The bank’s latest Money and Credit statistics show that in June there were 64,684 approvals for loans secured on dwellings. This was down by almost 2,000 on the six-month average of 66,656 and almost 4,000 less than in January.
While the number of approvals has slipped, net secured lending was up from £3.9bn in May to £4.1bn in June. The value of outstanding loans on dwellings was up from £1,339bn in May to £1,344bn in June.
The Bank of England said approvals for remortgages had increased and 44,548 such loans were approved in June, up from 43,145 in May and 40,508 in April.
Greater expectations
Jeremy Leaf, north London estate agent and a former Royal Institute of Chartered Surveyors residential chairman, said: “Although house purchase approvals were little changed in June, we certainly would have expected them to be higher than in January, reflecting traditional spring housing market activity.

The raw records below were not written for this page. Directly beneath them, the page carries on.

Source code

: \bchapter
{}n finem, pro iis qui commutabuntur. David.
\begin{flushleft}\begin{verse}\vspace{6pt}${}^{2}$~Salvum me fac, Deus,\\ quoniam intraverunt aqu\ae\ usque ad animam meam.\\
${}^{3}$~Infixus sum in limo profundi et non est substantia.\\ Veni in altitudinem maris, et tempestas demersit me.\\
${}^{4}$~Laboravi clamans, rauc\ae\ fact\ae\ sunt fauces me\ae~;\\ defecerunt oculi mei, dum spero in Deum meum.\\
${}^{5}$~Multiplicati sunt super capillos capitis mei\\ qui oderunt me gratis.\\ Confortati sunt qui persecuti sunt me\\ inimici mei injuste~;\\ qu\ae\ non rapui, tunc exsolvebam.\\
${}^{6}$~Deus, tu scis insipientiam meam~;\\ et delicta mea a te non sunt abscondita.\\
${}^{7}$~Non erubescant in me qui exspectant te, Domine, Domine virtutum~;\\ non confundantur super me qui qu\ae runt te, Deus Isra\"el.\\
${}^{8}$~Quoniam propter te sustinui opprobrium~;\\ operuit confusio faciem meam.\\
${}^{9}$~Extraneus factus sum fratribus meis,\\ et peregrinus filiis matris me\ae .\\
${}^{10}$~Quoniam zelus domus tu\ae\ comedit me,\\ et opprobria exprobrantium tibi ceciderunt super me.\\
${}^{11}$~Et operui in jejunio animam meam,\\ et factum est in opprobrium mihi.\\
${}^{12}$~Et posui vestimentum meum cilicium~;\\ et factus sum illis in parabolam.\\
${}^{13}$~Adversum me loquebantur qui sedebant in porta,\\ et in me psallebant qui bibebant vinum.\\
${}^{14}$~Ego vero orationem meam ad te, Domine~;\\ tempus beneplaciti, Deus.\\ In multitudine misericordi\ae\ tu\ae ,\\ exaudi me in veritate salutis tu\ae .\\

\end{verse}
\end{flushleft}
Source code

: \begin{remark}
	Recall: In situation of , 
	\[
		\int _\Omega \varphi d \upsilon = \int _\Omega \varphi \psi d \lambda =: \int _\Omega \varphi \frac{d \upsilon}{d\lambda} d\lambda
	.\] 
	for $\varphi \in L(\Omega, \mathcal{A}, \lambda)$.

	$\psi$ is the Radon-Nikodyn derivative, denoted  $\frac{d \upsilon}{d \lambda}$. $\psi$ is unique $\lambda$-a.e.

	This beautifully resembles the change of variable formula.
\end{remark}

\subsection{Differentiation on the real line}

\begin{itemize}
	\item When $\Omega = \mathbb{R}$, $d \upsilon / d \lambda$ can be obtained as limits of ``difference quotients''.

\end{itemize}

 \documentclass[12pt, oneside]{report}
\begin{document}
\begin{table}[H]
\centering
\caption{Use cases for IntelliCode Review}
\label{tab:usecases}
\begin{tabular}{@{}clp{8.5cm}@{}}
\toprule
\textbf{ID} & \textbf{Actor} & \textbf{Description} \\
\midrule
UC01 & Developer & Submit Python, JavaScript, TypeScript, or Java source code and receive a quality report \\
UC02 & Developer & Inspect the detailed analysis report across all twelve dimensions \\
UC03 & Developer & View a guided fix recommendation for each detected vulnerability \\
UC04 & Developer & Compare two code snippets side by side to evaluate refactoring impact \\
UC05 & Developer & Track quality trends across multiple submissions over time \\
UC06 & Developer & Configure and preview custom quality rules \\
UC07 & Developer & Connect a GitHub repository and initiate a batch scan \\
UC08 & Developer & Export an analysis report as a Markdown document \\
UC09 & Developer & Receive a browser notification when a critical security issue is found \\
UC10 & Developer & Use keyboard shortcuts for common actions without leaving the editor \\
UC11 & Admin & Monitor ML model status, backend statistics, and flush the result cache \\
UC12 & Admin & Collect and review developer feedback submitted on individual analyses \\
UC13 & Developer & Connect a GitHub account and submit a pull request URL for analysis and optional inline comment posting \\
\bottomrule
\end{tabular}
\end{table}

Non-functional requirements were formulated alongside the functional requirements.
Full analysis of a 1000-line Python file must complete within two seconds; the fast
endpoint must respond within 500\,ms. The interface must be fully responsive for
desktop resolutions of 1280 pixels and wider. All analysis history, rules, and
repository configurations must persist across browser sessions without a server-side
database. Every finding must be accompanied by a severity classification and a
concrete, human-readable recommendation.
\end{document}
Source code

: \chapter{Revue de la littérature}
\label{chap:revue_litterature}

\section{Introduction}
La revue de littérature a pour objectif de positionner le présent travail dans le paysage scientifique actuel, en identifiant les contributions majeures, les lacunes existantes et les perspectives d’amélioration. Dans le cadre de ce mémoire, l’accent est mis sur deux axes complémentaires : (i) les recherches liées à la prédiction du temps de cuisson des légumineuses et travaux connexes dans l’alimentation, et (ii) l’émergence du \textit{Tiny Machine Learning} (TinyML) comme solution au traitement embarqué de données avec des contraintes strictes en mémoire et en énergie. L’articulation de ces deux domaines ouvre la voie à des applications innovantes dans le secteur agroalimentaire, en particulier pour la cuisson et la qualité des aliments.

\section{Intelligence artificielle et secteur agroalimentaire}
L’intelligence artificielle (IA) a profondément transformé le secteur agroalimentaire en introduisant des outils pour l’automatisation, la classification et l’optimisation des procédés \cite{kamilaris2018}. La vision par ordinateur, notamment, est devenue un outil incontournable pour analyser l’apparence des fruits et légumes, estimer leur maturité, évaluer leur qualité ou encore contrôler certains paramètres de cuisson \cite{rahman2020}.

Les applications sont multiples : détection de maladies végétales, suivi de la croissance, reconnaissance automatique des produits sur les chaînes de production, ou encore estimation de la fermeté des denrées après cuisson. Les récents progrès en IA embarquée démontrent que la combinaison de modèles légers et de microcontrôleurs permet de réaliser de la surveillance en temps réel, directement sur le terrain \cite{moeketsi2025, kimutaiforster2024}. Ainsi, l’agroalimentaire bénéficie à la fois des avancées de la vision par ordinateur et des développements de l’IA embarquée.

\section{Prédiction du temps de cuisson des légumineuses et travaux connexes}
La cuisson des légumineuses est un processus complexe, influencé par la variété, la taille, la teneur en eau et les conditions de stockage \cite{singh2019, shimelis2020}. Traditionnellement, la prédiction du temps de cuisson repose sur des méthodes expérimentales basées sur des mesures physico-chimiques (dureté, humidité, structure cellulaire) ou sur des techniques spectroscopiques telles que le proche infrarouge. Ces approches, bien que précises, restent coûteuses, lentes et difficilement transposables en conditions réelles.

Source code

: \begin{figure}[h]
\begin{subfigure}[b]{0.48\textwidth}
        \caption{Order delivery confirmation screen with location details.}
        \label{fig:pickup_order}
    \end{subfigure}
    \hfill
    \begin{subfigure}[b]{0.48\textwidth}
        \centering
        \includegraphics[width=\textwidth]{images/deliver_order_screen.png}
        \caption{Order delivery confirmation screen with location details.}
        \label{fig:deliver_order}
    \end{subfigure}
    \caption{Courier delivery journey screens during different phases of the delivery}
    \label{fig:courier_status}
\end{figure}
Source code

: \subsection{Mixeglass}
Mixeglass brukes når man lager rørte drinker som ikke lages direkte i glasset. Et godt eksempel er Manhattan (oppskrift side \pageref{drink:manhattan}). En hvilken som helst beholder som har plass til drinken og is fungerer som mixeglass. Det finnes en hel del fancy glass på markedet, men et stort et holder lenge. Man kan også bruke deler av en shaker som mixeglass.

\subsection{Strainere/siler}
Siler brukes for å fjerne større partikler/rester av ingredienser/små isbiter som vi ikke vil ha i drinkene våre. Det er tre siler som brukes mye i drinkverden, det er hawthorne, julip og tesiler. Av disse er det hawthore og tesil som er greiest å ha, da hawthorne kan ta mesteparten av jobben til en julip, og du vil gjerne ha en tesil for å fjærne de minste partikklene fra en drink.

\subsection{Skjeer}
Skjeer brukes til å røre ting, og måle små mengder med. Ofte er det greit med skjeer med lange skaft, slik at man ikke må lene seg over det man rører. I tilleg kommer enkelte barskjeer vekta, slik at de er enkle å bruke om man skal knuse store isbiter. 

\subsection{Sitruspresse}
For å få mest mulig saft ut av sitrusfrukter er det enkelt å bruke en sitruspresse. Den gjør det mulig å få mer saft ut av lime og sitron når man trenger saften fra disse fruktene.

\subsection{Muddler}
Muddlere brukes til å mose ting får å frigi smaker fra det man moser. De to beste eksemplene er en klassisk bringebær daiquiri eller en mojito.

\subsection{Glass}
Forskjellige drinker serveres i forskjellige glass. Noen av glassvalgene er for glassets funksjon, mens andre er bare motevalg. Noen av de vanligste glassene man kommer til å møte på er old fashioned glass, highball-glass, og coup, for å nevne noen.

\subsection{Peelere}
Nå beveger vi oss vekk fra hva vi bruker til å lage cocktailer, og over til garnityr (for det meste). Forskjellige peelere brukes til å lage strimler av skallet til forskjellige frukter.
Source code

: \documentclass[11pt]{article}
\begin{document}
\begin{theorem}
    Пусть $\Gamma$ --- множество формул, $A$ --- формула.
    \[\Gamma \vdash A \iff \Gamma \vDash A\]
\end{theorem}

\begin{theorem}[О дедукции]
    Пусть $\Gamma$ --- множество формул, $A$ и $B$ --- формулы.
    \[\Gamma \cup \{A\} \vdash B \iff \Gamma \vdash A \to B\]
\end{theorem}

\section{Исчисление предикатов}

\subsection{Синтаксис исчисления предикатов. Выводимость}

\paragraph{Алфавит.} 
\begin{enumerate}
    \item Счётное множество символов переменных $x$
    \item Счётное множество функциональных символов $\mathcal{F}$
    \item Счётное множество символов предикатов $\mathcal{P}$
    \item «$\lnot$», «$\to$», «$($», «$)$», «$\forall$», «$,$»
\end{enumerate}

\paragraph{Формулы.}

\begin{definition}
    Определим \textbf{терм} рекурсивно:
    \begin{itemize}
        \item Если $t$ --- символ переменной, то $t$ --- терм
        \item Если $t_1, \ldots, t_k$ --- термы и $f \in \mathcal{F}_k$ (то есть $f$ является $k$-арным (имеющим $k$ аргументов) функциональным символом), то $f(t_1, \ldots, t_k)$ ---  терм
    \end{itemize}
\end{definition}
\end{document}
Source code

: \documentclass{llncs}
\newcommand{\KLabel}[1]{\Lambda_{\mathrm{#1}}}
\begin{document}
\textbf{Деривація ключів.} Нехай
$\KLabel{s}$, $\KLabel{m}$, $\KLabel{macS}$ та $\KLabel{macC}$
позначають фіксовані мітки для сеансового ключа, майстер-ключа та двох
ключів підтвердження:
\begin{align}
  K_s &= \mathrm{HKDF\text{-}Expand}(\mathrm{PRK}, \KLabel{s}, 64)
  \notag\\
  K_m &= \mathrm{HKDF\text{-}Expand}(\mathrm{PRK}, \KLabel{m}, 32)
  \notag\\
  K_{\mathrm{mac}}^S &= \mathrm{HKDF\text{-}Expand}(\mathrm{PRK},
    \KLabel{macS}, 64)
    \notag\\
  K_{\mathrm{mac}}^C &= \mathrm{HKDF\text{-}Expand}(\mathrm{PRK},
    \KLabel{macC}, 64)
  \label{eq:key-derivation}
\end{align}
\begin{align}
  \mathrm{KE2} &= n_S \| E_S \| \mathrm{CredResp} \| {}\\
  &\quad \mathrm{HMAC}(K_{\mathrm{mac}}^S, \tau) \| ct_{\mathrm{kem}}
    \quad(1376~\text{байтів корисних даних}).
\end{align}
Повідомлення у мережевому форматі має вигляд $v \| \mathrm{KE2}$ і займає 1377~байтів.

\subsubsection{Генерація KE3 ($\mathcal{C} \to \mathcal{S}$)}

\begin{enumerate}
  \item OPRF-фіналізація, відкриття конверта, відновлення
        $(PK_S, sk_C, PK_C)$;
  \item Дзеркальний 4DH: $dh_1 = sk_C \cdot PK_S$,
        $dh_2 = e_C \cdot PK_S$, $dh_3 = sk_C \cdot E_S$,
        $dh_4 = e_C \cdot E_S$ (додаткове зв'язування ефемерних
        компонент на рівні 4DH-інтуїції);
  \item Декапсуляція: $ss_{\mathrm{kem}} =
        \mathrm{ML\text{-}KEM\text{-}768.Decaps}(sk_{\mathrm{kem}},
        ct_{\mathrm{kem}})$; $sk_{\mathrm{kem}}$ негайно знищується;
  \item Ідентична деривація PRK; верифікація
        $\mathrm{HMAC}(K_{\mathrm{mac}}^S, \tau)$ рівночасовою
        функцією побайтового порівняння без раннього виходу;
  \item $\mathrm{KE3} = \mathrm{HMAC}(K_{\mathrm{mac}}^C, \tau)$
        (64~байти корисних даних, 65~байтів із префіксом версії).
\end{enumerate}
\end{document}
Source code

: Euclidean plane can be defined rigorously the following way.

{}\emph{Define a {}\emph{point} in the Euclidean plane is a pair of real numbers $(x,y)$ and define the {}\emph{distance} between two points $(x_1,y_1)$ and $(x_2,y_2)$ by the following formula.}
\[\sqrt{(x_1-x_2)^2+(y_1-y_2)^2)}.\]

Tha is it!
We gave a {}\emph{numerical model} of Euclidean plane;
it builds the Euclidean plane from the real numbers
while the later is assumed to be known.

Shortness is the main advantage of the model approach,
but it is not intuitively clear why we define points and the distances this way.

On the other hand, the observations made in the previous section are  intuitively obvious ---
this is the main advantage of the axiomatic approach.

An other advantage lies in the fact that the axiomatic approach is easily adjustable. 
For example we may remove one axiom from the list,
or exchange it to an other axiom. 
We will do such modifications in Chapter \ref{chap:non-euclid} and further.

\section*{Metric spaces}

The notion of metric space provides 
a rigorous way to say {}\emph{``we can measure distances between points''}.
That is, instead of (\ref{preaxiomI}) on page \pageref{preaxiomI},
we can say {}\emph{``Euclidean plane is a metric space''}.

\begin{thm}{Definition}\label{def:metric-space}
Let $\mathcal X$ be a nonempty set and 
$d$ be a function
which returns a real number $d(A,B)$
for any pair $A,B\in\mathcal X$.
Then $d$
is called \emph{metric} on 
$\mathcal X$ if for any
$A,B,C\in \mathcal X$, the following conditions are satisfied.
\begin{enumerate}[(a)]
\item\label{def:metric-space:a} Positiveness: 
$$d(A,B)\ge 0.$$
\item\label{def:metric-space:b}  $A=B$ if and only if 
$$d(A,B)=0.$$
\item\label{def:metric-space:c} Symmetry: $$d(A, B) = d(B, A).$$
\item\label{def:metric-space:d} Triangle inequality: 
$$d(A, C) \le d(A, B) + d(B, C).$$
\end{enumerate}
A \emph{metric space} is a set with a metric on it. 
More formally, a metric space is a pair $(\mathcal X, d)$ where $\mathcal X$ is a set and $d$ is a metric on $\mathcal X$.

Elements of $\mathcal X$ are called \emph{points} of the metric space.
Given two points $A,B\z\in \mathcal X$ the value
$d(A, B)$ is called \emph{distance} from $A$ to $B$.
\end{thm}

“However, bearing in mind many people were probably more concerned with the outcome of the election, numbers could have been much lower and on the high street we are certainly not expecting the market to fall off a cliff anytime soon.”
Mark Harris, chief executive of mortgage broker SPF Private Clients, added: “Net secured lending ticked up a little in June although lender appetite is far stronger than these figures suggest. With little upward pressure on interest rates, lenders continue to reduce their fixed-rate mortgages.”
He added: “We expect to see plenty of action on the remortgaging front as borrowers move to take advantage of some of the cheapest rates ever.”